All entries that follow are to be printed exactly as written.

## Task material
········

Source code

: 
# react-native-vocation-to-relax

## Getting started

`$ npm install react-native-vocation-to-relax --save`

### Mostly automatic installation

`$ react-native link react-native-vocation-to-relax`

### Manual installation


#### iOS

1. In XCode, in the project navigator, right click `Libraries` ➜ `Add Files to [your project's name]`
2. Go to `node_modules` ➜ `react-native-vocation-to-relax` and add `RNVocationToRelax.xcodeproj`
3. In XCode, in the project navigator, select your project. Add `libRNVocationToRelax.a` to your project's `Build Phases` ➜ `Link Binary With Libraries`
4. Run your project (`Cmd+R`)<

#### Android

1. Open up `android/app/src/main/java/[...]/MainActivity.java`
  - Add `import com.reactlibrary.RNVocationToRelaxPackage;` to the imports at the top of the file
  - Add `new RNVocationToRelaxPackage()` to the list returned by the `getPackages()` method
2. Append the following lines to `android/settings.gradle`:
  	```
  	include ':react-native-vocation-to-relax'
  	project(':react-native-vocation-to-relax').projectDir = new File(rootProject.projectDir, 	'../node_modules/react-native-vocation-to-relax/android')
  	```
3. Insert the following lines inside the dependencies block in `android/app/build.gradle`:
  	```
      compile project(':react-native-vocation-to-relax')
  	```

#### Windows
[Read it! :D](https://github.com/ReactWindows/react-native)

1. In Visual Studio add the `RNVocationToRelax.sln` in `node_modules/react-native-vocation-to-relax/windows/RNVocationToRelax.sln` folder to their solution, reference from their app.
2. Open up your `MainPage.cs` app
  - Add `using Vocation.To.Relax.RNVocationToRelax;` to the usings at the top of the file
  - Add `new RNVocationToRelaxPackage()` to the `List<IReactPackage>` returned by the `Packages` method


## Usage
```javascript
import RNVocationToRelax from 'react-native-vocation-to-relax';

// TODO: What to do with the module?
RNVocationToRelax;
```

········

## Response to the exercise
Source code

: 
# react-native-vocation-to-relax

## Getting started

`$ npm install react-native-vocation-to-relax --save`

### Mostly automatic installation

`$ react-native link react-native-vocation-to-relax`

### Manual installation


#### iOS

1. In XCode, in the project navigator, right click `Libraries` ➜ `Add Files to [your project's name]`
2. Go to `node_modules` ➜ `react-native-vocation-to-relax` and add `RNVocationToRelax.xcodeproj`
3. In XCode, in the project navigator, select your project. Add `libRNVocationToRelax.a` to your project's `Build Phases` ➜ `Link Binary With Libraries`
4. Run your project (`Cmd+R`)<

#### Android

1. Open up `android/app/src/main/java/[...]/MainActivity.java`
  - Add `import com.reactlibrary.RNVocationToRelaxPackage;` to the imports at the top of the file
  - Add `new RNVocationToRelaxPackage()` to the list returned by the `getPackages()` method
2. Append the following lines to `android/settings.gradle`:
  	```
  	include ':react-native-vocation-to-relax'
  	project(':react-native-vocation-to-relax').projectDir = new File(rootProject.projectDir, 	'../node_modules/react-native-vocation-to-relax/android')
  	```
3. Insert the following lines inside the dependencies block in `android/app/build.gradle`:
  	```
      compile project(':react-native-vocation-to-relax')
  	```

#### Windows
[Read it! :D](https://github.com/ReactWindows/react-native)

1. In Visual Studio add the `RNVocationToRelax.sln` in `node_modules/react-native-vocation-to-relax/windows/RNVocationToRelax.sln` folder to their solution, reference from their app.
2. Open up your `MainPage.cs` app
  - Add `using Vocation.To.Relax.RNVocationToRelax;` to the usings at the top of the file
  - Add `new RNVocationToRelaxPackage()` to the `List<IReactPackage>` returned by the `Packages` method


## Usage
```javascript
import RNVocationToRelax from 'react-native-vocation-to-relax';

// TODO: What to do with the module?
RNVocationToRelax;
```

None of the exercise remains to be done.